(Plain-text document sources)
+++

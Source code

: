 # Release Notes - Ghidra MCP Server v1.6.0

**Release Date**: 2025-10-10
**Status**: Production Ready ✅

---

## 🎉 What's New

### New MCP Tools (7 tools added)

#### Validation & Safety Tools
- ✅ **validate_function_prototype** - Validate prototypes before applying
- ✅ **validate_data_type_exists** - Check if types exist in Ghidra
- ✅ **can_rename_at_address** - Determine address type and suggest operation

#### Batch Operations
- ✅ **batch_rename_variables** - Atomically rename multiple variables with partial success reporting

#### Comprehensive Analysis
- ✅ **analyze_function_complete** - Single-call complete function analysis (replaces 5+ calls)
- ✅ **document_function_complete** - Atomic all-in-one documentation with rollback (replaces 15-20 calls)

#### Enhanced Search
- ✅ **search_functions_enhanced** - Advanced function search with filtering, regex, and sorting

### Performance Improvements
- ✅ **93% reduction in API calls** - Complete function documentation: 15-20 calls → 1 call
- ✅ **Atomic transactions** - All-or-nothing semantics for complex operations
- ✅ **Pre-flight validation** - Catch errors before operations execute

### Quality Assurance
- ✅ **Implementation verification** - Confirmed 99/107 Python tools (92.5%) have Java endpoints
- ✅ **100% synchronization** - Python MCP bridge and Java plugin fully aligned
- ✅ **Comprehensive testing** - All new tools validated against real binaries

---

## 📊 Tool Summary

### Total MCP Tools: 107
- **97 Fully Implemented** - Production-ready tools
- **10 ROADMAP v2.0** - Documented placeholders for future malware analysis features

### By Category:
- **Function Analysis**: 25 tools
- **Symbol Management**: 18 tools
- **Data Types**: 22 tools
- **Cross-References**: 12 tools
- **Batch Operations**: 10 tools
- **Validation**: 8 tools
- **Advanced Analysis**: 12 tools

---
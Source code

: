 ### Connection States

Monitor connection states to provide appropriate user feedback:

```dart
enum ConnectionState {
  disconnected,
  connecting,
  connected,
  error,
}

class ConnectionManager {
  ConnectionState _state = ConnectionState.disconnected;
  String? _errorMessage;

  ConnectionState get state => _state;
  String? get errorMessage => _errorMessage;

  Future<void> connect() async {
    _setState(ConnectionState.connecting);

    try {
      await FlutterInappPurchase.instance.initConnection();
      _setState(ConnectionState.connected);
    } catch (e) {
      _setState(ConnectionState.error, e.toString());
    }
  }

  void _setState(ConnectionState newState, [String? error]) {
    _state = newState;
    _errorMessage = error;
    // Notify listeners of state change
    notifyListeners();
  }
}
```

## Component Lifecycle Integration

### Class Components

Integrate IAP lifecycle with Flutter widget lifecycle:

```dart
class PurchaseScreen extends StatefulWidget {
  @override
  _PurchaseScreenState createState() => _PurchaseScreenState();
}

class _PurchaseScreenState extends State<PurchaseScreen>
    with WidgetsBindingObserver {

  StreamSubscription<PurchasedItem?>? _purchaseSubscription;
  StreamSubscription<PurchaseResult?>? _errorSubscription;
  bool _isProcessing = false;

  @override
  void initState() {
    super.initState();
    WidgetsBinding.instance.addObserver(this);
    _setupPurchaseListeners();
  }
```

+++

Please return every line from the first one in the records above down to the line containing "#### Comprehensive Analysis", including both, exactly as written and nothing more.

RESPONSE BOX:
Source code

: # Release Notes - Ghidra MCP Server v1.6.0

**Release Date**: 2025-10-10
**Status**: Production Ready ✅

---

## 🎉 What's New

### New MCP Tools (7 tools added)

#### Validation & Safety Tools
- ✅ **validate_function_prototype** - Validate prototypes before applying
- ✅ **validate_data_type_exists** - Check if types exist in Ghidra
- ✅ **can_rename_at_address** - Determine address type and suggest operation

#### Batch Operations
- ✅ **batch_rename_variables** - Atomically rename multiple variables with partial success reporting

#### Comprehensive Analysis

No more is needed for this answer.